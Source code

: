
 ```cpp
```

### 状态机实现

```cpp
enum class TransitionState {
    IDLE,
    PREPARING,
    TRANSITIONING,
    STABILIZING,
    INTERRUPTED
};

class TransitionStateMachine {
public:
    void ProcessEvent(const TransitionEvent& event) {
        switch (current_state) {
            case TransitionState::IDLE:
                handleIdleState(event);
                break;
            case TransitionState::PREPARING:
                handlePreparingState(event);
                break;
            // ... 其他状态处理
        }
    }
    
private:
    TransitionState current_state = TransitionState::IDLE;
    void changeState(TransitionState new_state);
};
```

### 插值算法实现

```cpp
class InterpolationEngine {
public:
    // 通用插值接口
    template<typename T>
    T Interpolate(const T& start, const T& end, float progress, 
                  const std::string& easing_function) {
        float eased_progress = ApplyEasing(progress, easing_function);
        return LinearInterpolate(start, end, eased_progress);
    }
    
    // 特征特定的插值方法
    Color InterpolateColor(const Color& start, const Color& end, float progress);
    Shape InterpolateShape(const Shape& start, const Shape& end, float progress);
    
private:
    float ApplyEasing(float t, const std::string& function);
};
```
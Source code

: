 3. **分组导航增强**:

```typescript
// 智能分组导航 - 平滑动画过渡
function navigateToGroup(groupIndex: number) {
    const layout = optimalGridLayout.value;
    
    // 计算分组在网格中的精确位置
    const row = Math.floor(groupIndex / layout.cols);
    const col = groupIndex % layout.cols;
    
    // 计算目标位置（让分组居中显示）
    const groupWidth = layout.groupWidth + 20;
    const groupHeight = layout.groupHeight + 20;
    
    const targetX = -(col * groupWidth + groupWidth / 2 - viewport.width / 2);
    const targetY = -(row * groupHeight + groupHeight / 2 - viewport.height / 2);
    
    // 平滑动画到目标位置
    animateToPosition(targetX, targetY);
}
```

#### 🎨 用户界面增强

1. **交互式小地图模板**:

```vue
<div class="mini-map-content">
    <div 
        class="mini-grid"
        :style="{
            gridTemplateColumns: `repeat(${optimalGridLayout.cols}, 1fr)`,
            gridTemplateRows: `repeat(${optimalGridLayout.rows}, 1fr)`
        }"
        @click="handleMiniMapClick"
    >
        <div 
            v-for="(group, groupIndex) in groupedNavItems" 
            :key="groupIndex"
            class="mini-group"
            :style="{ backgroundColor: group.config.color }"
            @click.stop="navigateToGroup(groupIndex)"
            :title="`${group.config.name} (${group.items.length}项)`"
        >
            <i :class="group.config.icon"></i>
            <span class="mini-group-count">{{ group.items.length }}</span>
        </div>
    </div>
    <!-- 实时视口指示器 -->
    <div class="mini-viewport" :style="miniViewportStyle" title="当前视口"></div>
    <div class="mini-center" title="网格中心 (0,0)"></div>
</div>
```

» WHAT YOU SHOULD DO: Return all lines from the data above with "class" in them.

» WRITTEN SOLUTION:
enum class TransitionState {
class TransitionStateMachine {
class InterpolationEngine {
<div class="mini-map-content">
        class="mini-grid"
            class="mini-group"
            <i :class="group.config.icon"></i>
            <span class="mini-group-count">{{ group.items.length }}</span>
    <div class="mini-viewport" :style="miniViewportStyle" title="当前视口"></div>
    <div class="mini-center" title="网格中心 (0,0)"></div>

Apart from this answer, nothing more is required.